Basilica di S. Trofimena

 

                    

 

 

     Risale alla fine del settecento. Venne costruita dalle fondamenta come recitano antichi documenti in luogo della vecchia chiesa romanica piccola e inadeguata per le esigenze del culto locale.Si presenta con un interno scandito da tre navate con altarini laterali,transetto, ampia area presbiteriale, chiusa da una calotta absidale.

             Proprio in quest'ultima trova posto un'imponente pala d'altare risalente alla seconda metà del XVI sec. rappresentante la Crocifissione, attribuita a Marco Pino da Siena noto manierista attivo in tutto il napoletano.

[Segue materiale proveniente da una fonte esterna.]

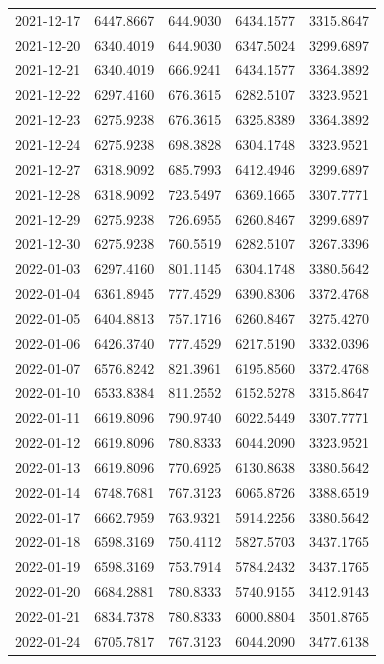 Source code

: {\begin{longtable}{lllll}
2021-12-17 & 6447.8667 & 644.9030 & 6434.1577 & 3315.8647 \\
2021-12-20 & 6340.4019 & 644.9030 & 6347.5024 & 3299.6897 \\
2021-12-21 & 6340.4019 & 666.9241 & 6434.1577 & 3364.3892 \\
2021-12-22 & 6297.4160 & 676.3615 & 6282.5107 & 3323.9521 \\
2021-12-23 & 6275.9238 & 676.3615 & 6325.8389 & 3364.3892 \\
2021-12-24 & 6275.9238 & 698.3828 & 6304.1748 & 3323.9521 \\
2021-12-27 & 6318.9092 & 685.7993 & 6412.4946 & 3299.6897 \\
2021-12-28 & 6318.9092 & 723.5497 & 6369.1665 & 3307.7771 \\
2021-12-29 & 6275.9238 & 726.6955 & 6260.8467 & 3299.6897 \\
2021-12-30 & 6275.9238 & 760.5519 & 6282.5107 & 3267.3396 \\
2022-01-03 & 6297.4160 & 801.1145 & 6304.1748 & 3380.5642 \\
2022-01-04 & 6361.8945 & 777.4529 & 6390.8306 & 3372.4768 \\
2022-01-05 & 6404.8813 & 757.1716 & 6260.8467 & 3275.4270 \\
2022-01-06 & 6426.3740 & 777.4529 & 6217.5190 & 3332.0396 \\
2022-01-07 & 6576.8242 & 821.3961 & 6195.8560 & 3372.4768 \\
2022-01-10 & 6533.8384 & 811.2552 & 6152.5278 & 3315.8647 \\
2022-01-11 & 6619.8096 & 790.9740 & 6022.5449 & 3307.7771 \\
2022-01-12 & 6619.8096 & 780.8333 & 6044.2090 & 3323.9521 \\
2022-01-13 & 6619.8096 & 770.6925 & 6130.8638 & 3380.5642 \\
2022-01-14 & 6748.7681 & 767.3123 & 6065.8726 & 3388.6519 \\
2022-01-17 & 6662.7959 & 763.9321 & 5914.2256 & 3380.5642 \\
2022-01-18 & 6598.3169 & 750.4112 & 5827.5703 & 3437.1765 \\
2022-01-19 & 6598.3169 & 753.7914 & 5784.2432 & 3437.1765 \\
2022-01-20 & 6684.2881 & 780.8333 & 5740.9155 & 3412.9143 \\
2022-01-21 & 6834.7378 & 780.8333 & 6000.8804 & 3501.8765 \\
2022-01-24 & 6705.7817 & 767.3123 & 6044.2090 & 3477.6138 \\

\end{longtable}}
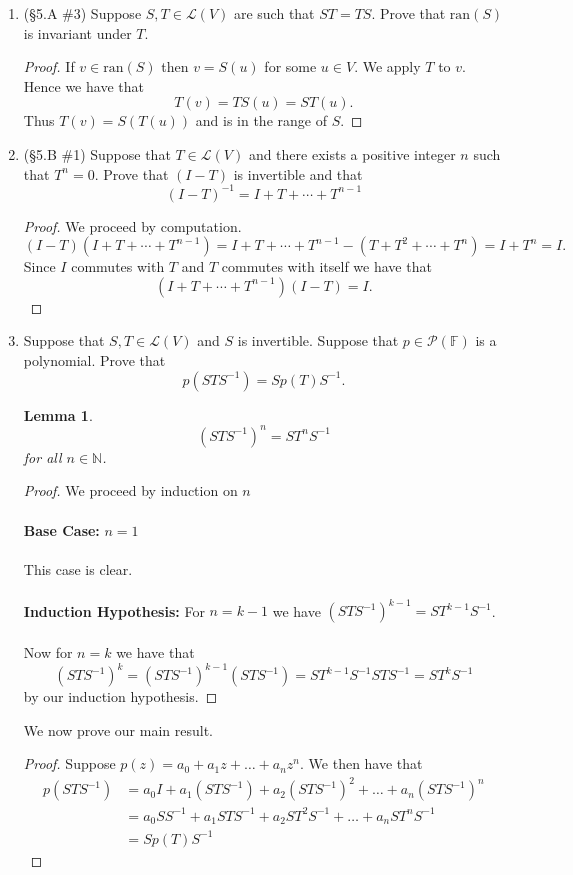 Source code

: \documentclass[12pt,letterpaper]{article}
\theoremstyle{plain}
\newtheorem{lemma}[theorem]{Lemma}
\theoremstyle{definition}
\begin{document}
\begin{enumerate}[1.]
\item (\S 5.A \#3) Suppose $S,T\in \mathcal{L}(V)$ are such that $ST=TS$. Prove that $\text{ran}(S)$ is invariant under $T$. 
\begin{proof} If $v\in \text{ran}(S)$ then $v=S(u)$ for some $u\in V$. We apply $T$ to $v$. Hence we have that 
\[T(v)=TS(u)=ST(u).\]
Thus $T(v)=S(T(u))$ and is in the range of $S$. 
\end{proof}
\item (\S5.B \#1) Suppose that $T\in \mathcal{L}(V)$ and there exists a positive integer $n$ such that $T^n=0$. Prove that $(I-T)$ is invertible and that 
\[(I-T)^{-1}=I+T+\cdots +T^{n-1}\]
\begin{proof} We proceed by computation. 
\[(I-T)(I+T+\cdots+T^{n-1})=I+T+\cdots+T^{n-1}-(T+T^2+\cdots+T^n)=I+T^n=I.\]
Since $I$ commutes with $T$ and $T$ commutes with itself we have that 
\[(I+T+\cdots+T^{n-1})(I-T)=I.\]
\end{proof}
\item Suppose that $S,T\in \mathcal{L}(V)$ and $S$ is invertible. Suppose that $p\in \mathcal{P}(\mathbb{F})$ is a polynomial. Prove that 
\[p(STS^{-1})=Sp(T)S^{-1}.\]
\begin{lemma}
\[(STS^{-1})^n=ST^nS^{-1}\]
for all $n\in \mathbb{N}$.
\end{lemma}
\begin{proof} We proceed by induction on $n$\\
\ \\
{\bf Base Case: }$n=1$\\
\ \\
This case is clear. \\
\ \\
{\bf Induction Hypothesis: }For $n=k-1$ we have $(STS^{-1})^{k-1}=ST^{k-1}S^{-1}$.\\
\ \\
Now for $n=k$ we have that 
\[(STS^{-1})^k=(STS^{-1})^{k-1}(STS^{-1})=ST^{k-1}S^{-1}STS^{-1}=ST^{k}S^{-1}\]
by our induction hypothesis.
\end{proof} 
We now prove our main result.
\begin{proof}Suppose $p(z)=a_0+a_1z+\ldots+a_nz^n$. We then have that 
\begin{align*}
p(STS^{-1})&=a_0I+a_1(STS^{-1})+a_2(STS^{-1})^2+\ldots +a_n(STS^{-1})^n\\
&=a_0SS^{-1}+a_1STS^{-1}+a_2ST^2S^{-1}+\ldots +a_nST^nS^{-1}\\
&=Sp(T)S^{-1}
\end{align*}

\end{proof}
\end{enumerate}
\end{document}
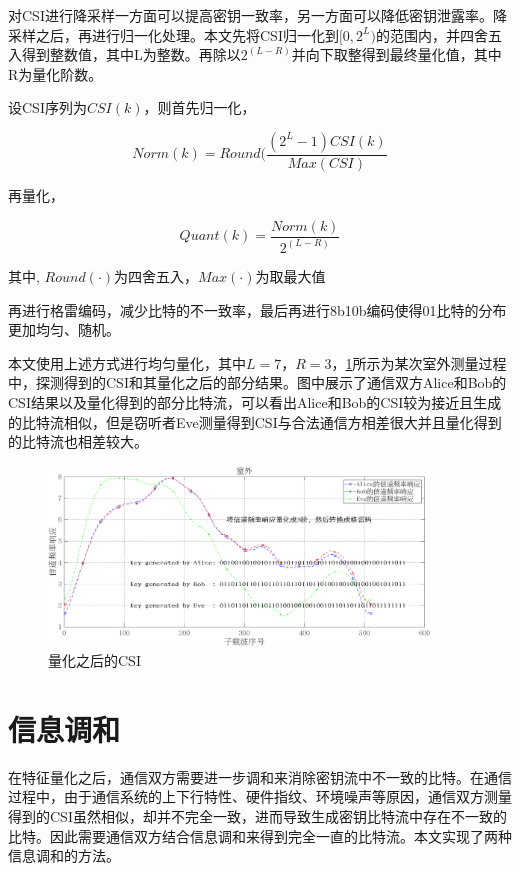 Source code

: 对CSI进行降采样一方面可以提高密钥一致率，另一方面可以降低密钥泄露率。降采样之后，再进行归一化处理。本文先将CSI归一化到$[0, 2^L)$的范围内，并四舍五入得到整数值，其中L为整数。再除以$2^{(L - R)}$并向下取整得到最终量化值，其中R为量化阶数。

设CSI序列为$CSI(k)$，则首先归一化，

\begin{equation}
    Norm(k) = Round(\frac{(2^L - 1) CSI(k)}{Max(CSI)}
\end{equation}

再量化，

\begin{equation}
    Quant(k) = \frac{Norm(k)}{2^{(L - R)}}
\end{equation}

其中, $Round(\cdot)$为四舍五入，$Max(\cdot)$为取最大值

再进行格雷编码，减少比特的不一致率，最后再进行8b10b编码使得01比特的分布更加均匀、随机。

本文使用上述方式进行均匀量化，其中$L = 7$，$R = 3$，\ref{quantization_and_csi}所示为某次室外测量过程中，探测得到的CSI和其量化之后的部分结果。图中展示了通信双方Alice和Bob的CSI结果以及量化得到的部分比特流，可以看出Alice和Bob的CSI较为接近且生成的比特流相似，但是窃听者Eve测量得到CSI与合法通信方相差很大并且量化得到的比特流也相差较大。

\begin{figure}[htbp!]
    \centering \includegraphics[width=0.9\textwidth]{images/quantization_and_csi} 
    \caption{量化之后的CSI}
    \label{quantization_and_csi}
\end{figure}

\section{信息调和}

在特征量化之后，通信双方需要进一步调和来消除密钥流中不一致的比特。在通信过程中，由于通信系统的上下行特性、硬件指纹、环境噪声等原因，通信双方测量得到的CSI虽然相似，却并不完全一致，进而导致生成密钥比特流中存在不一致的比特。因此需要通信双方结合信息调和来得到完全一直的比特流。本文实现了两种信息调和的方法。

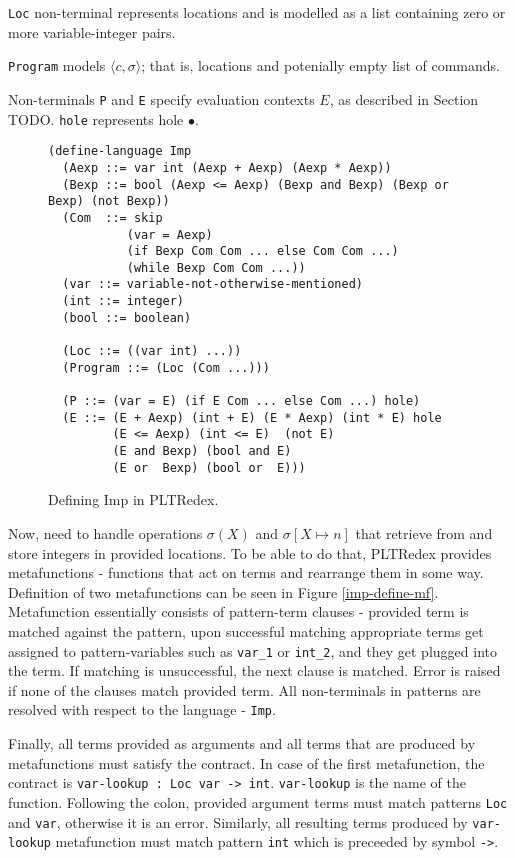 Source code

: \texttt{Loc} non-terminal represents locations and is modelled as a list containing zero or more variable-integer pairs.

\texttt{Program} models $\langle c, \sigma \rangle$; that is, locations and potenially empty list of commands.

Non-terminals \texttt{P} and \texttt{E} specify evaluation contexts $E$, as described in Section TODO. \texttt{hole} represents hole $\bullet$.

\begin{figure}[h]
\begin{verbatim}
(define-language Imp
  (Aexp ::= var int (Aexp + Aexp) (Aexp * Aexp))
  (Bexp ::= bool (Aexp <= Aexp) (Bexp and Bexp) (Bexp or Bexp) (not Bexp))
  (Com  ::= skip
           (var = Aexp)
           (if Bexp Com Com ... else Com Com ...)
           (while Bexp Com Com ...))
  (var ::= variable-not-otherwise-mentioned)
  (int ::= integer)
  (bool ::= boolean) 

  (Loc ::= ((var int) ...))
  (Program ::= (Loc (Com ...)))

  (P ::= (var = E) (if E Com ... else Com ...) hole)
  (E ::= (E + Aexp) (int + E) (E * Aexp) (int * E) hole 
         (E <= Aexp) (int <= E)  (not E)     
         (E and Bexp) (bool and E)
         (E or  Bexp) (bool or  E)))
\end{verbatim}
\caption{Defining Imp in PLTRedex.}
\label{imp-define-language}
\end{figure}

Now, need to handle operations $\sigma(X)$ and $\sigma[X \mapsto n]$ that retrieve from and store integers in provided locations. To be able to do that, PLTRedex provides metafunctions - functions that act on terms and rearrange them in some way. Definition of two metafunctions can be seen in Figure \ref{imp-define-mf}. Metafunction essentially consists of pattern-term clauses - provided term is matched against the pattern, upon successful matching appropriate terms get assigned to pattern-variables such as \texttt{var\_1} or \texttt{int\_2}, and they get plugged into the term. If matching is unsuccessful, the next clause is matched. Error is raised if none of the clauses match provided term. All non-terminals in patterns are resolved with respect to the language - \texttt{Imp}.

Finally, all terms provided as arguments and all terms that are produced by metafunctions must satisfy the contract. In case of the first metafunction, the contract is \texttt{var-lookup : Loc var -> int}. \texttt{var-lookup} is the name of the function. Following the colon, provided argument terms must match patterns \texttt{Loc} and \texttt{var}, otherwise it is an error. Similarly, all resulting terms produced by \texttt{var-lookup} metafunction must match pattern \texttt{int} which is preceeded by symbol \texttt{->}.

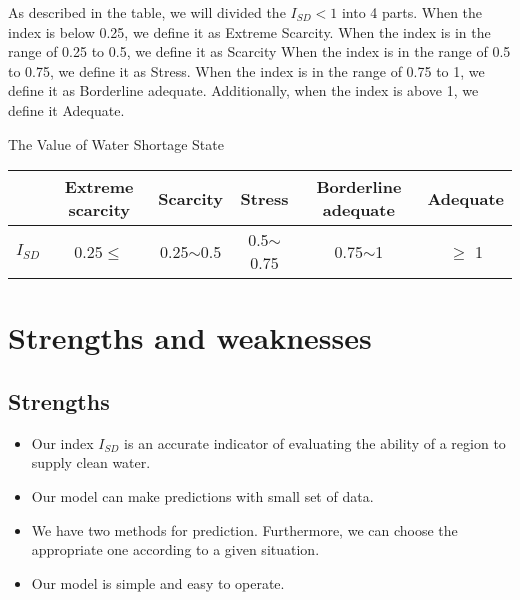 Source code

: \documentclass{mcmthesis}
\begin{document}
\par As described in the table, we will divided the $I_{SD} < 1$ into 4 parts. When the index is below 0.25, we define it as Extreme Scarcity. When the index is in the range of 0.25 to 0.5, we define it as Scarcity When the index is in the range of 0.5 to 0.75, we define it as Stress. When the index is in the range of 0.75 to 1, we define it as Borderline adequate. Additionally, when the index is above 1, we define it Adequate.
	\begin{center}
	The Value of Water Shortage State\\
	\begin{tabular}{lccccc}
	\toprule 
	 & Extreme scarcity & Scarcity & Stress & Borderline adequate & Adequate\\
	\midrule
	$I_{SD}$ & 0.25$\leq$ & 0.25$\sim$0.5 & 0.5$\sim$0.75 & 0.75$\sim$1 & $\geq$ 1 \\
	\bottomrule
	\end{tabular}
	\end{center}



\section{Strengths and weaknesses}


\subsection{Strengths}
\begin{itemize}
\item Our index $I_{SD}$ is an accurate indicator of evaluating the ability of a region to supply clean water.
\item Our model can make predictions with small set of data.
\item We have two methods for prediction. Furthermore, we can choose the appropriate one according to a given situation.
\item Our model is simple and easy to operate.
\end{itemize}
\end{document}
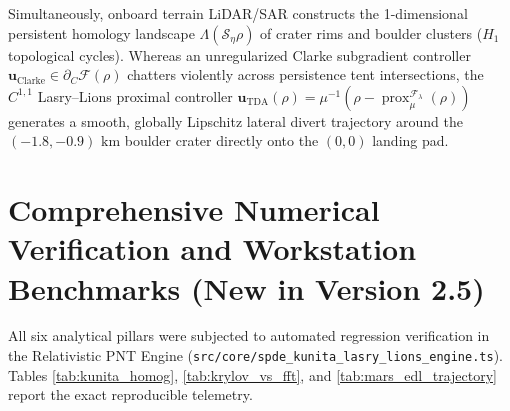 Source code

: \documentclass[11pt,a4paper,reqno]{article}
\theoremstyle{definition}
\theoremstyle{remark}
\begin{document}
Simultaneously, onboard terrain LiDAR/SAR constructs the 1-dimensional persistent homology landscape $\Lambda(\mathcal{S}_\eta\rho)$ of crater rims and boulder clusters ($H_1$ topological cycles). Whereas an unregularized Clarke subgradient controller $\mathbf{u}_{\mathrm{Clarke}} \in \partial_C\mathcal{F}(\rho)$ chatters violently across persistence tent intersections, the $C^{1,1}$ Lasry--Lions proximal controller $\mathbf{u}_{\mathrm{TDA}}(\rho) = \mu^{-1}(\rho - \operatorname{prox}_\mu^{\mathcal{F}_\lambda}(\rho))$ generates a smooth, globally Lipschitz lateral divert trajectory around the $(-1.8, -0.9)\text{ km}$ boulder crater directly onto the $(0,0)$ landing pad.

\section{Comprehensive Numerical Verification and Workstation Benchmarks (New in Version 2.5)}

All six analytical pillars were subjected to automated regression verification in the Relativistic PNT Engine (\texttt{src/core/spde\_kunita\_lasry\_lions\_engine.ts}). Tables \ref{tab:kunita_homog}, \ref{tab:krylov_vs_fft}, and \ref{tab:mars_edl_trajectory} report the exact reproducible telemetry.
\end{document}
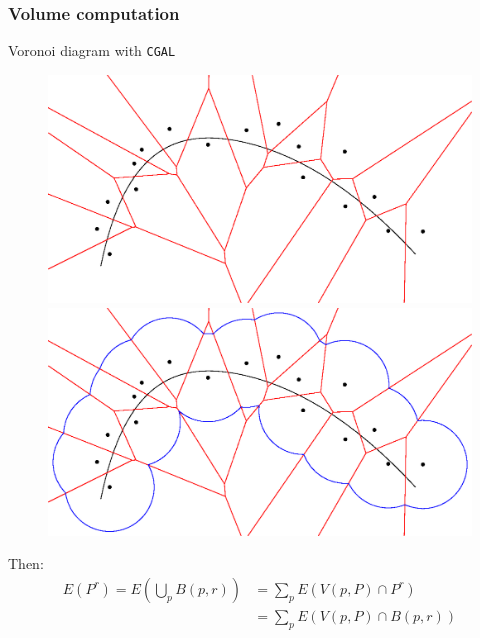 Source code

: \documentclass{beamer}
\begin{document}
\begin{frame}
    \frametitle{Volume computation}

    Voronoi diagram with \texttt{CGAL}
    \begin{figure}
        \centering
        \includegraphics[scale=0.28]{img/voronoi-curve-2d}
        \hfill
        \includegraphics[scale=0.28]{img/voronoi-offset-2d}
    \end{figure}

    Then:
    \begin{align*}
        E(P^r) = E \left( \bigcup_p B(p, r) \right) &= \sum_p E(V(p, P) \cap P^r) \\
        &= \sum_p E(V(p, P) \cap B(p, r)) \\
    \end{align*}
\end{frame}
\end{document}

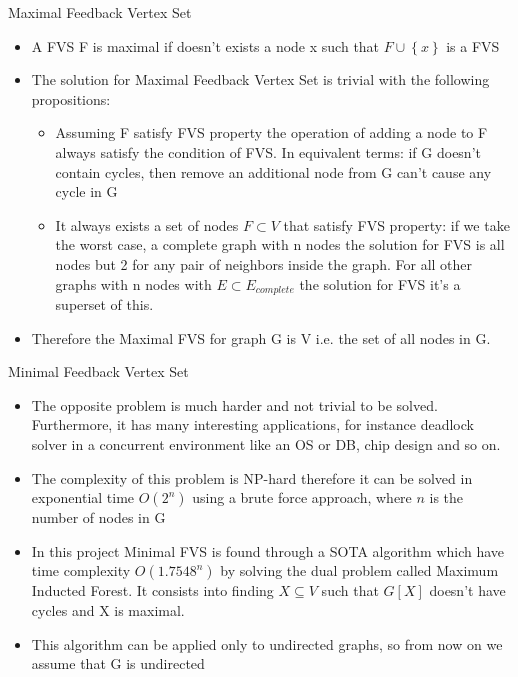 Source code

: \documentclass[11pt]{beamer}
\begin{document}
	\begin{frame}{Maximal Feedback Vertex Set}
		\begin{itemize}
			\item A FVS F is maximal if doesn't exists a node x such that $F \cup \left\{ x \right\} $ is a FVS
			\item The solution for Maximal Feedback Vertex Set is trivial with the following propositions:
			\begin{itemize}
				\item Assuming F satisfy FVS property the operation of adding a node to F always satisfy the condition of FVS. In equivalent terms: if G doesn't contain cycles, then remove an additional node from G can't cause any cycle in G 
				\item It always exists a set of nodes $ F \subset V $ that satisfy FVS property: if we take the worst case, a complete graph with n nodes the solution for FVS is all nodes but 2 for any pair of neighbors inside the graph. For all other graphs with n nodes with $ E \subset E_{complete} $ the solution for FVS it's a superset of this.
			\end{itemize}
			\item Therefore the Maximal FVS for graph G is V i.e. the set of all nodes in G.
		\end{itemize}
	\end{frame}
    \begin{frame}{Minimal Feedback Vertex Set}
		\begin{itemize}
			\item The opposite problem is much harder and not trivial to be solved. Furthermore, it has many interesting applications, for instance deadlock solver in a concurrent environment like an OS or DB, chip design and so on.
			\item The complexity of this problem is NP-hard therefore it can be solved in exponential time $O(2^n)$ using a brute force approach, where $ n $ is the number of nodes in G
			\item In this project Minimal FVS is found through a SOTA algorithm \cite{formin} which have time complexity $ O(1.7548^n) $ by solving the dual problem called Maximum Inducted Forest. It consists into finding $ X \subseteq V $ such that $ G\left[ X \right] $ doesn't have cycles and X is maximal. 
			\item This algorithm can be applied only to undirected graphs, so from now on we assume that G is undirected
		\end{itemize}
    \end{frame}
\end{document}
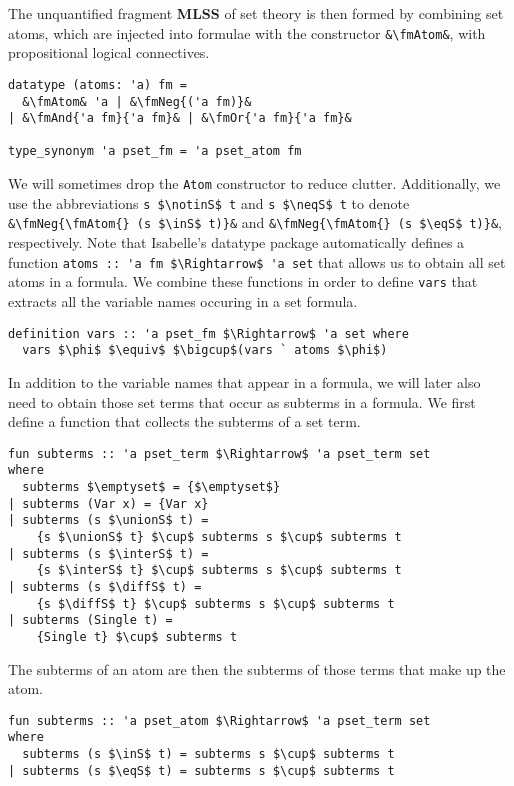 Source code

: \documentclass[sigplan,10pt,anonymous,review]{acmart}
\newcommand{\MLSS}{\textbf{MLSS}}
\newcommand{\unionS}{\sqcup_\text{s}}
\newcommand{\interS}{\sqcap_\text{s}}
\newcommand{\diffS}{-_\text{s}}
\newcommand{\inS}{\in_\text{s}}
\newcommand{\notinS}{\notin_\text{s}}
\newcommand{\eqS}{=_\text{s}}
\newcommand{\neqS}{\neq_\text{s}}
\newcommand{\fmAnd}[2]{#1 $\boldsymbol{\land}$ #2}
\newcommand{\fmOr}[2]{#1 $\boldsymbol{\lor}$ #2}
\newcommand{\fmNeg}[1]{$\boldsymbol{\neg}$ #1}
\newcommand{\fmAtom}{\textbf{A}}
\begin{document}
The unquantified fragment \MLSS{} of set theory is then formed by combining set atoms, which are injected into formulae with the constructor \lstinline!&\fmAtom&!, with propositional logical connectives.
\begin{lstlisting}
datatype (atoms: 'a) fm =
  &\fmAtom& 'a | &\fmNeg{('a fm)}&
| &\fmAnd{'a fm}{'a fm}& | &\fmOr{'a fm}{'a fm}&

type_synonym 'a pset_fm = 'a pset_atom fm
\end{lstlisting}
We will sometimes drop the \lstinline!Atom! constructor to reduce clutter.
Additionally, we use the abbreviations \lstinline!s $\notinS$ t! and \lstinline!s $\neqS$ t! to denote \lstinline!&\fmNeg{\fmAtom{} (s $\inS$ t)}&! and \lstinline!&\fmNeg{\fmAtom{} (s $\eqS$ t)}&!, respectively.
Note that Isabelle's datatype package automatically defines a function \lstinline!atoms :: 'a fm $\Rightarrow$ 'a set! that allows us to obtain all set atoms in a formula.
We combine these functions in order to define \lstinline!vars! that extracts all the variable names occuring in a set formula.
\begin{lstlisting}
definition vars :: 'a pset_fm $\Rightarrow$ 'a set where
  vars $\phi$ $\equiv$ $\bigcup$(vars ` atoms $\phi$)
\end{lstlisting}
In addition to the variable names that appear in a formula, we will later also need to obtain those set terms that occur as subterms in a formula. 
We first define a function that collects the subterms of a set term.
\begin{lstlisting}
fun subterms :: 'a pset_term $\Rightarrow$ 'a pset_term set
where
  subterms $\emptyset$ = {$\emptyset$}
| subterms (Var x) = {Var x}
| subterms (s $\unionS$ t) =
    {s $\unionS$ t} $\cup$ subterms s $\cup$ subterms t
| subterms (s $\interS$ t) =
    {s $\interS$ t} $\cup$ subterms s $\cup$ subterms t
| subterms (s $\diffS$ t) =
    {s $\diffS$ t} $\cup$ subterms s $\cup$ subterms t
| subterms (Single t) =
    {Single t} $\cup$ subterms t
\end{lstlisting}
The subterms of an atom are then the subterms of those terms that make up the atom.
\begin{lstlisting}
fun subterms :: 'a pset_atom $\Rightarrow$ 'a pset_term set
where
  subterms (s $\inS$ t) = subterms s $\cup$ subterms t
| subterms (s $\eqS$ t) = subterms s $\cup$ subterms t
\end{lstlisting}
\end{document}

   La decorazione propone forme e motivi tipicamente barocchi con testine angeliche, lesene e capitelli, figure geometriche e floreali armonizzate in un insieme molto sobrio, delicato e lineare. Altri importanti pezzi che arricchiscono la basilica sono una tavola raffigurante la Madonna del Rosario con Santi datata 1590, una tela raffigurante il battesimo di Gesù della prima metà del cinquecento, un ambone marmoreo del 1610 e tante altre opere di indubbio valore e pregio artistico. La santa protettrice Trofimena a cui i minoresi sono fortemente legati subì il martirio sotto Diocleziano. Il suo culto è documentato a Minori sin dal VI sec. d.C., quando si diffuse in  seguito all'arrivo delle sue reliquie oggi conservate in una raffinata urna marmorea nella bella cripta posta sotto

l'altare maggiore. Quest’ultima è opera del Ragazzino, scultore di rilievo nel solare panorama del barocco napoletano.

    La facciata è alta e slanciata ed è ornata con gruppi scultorei di fattura settecentesca che coronano i tre portali  d'ingresso. Il campanile è in stile neoclassico. Le superfici murarie sono scandite da lesene con capitelli corinzi,

   timpani e semicolonne. Alla base un portico percorribile di matrice "albertiana" determina il pieno inserimento dell’opera nella natura e nella vita del paese.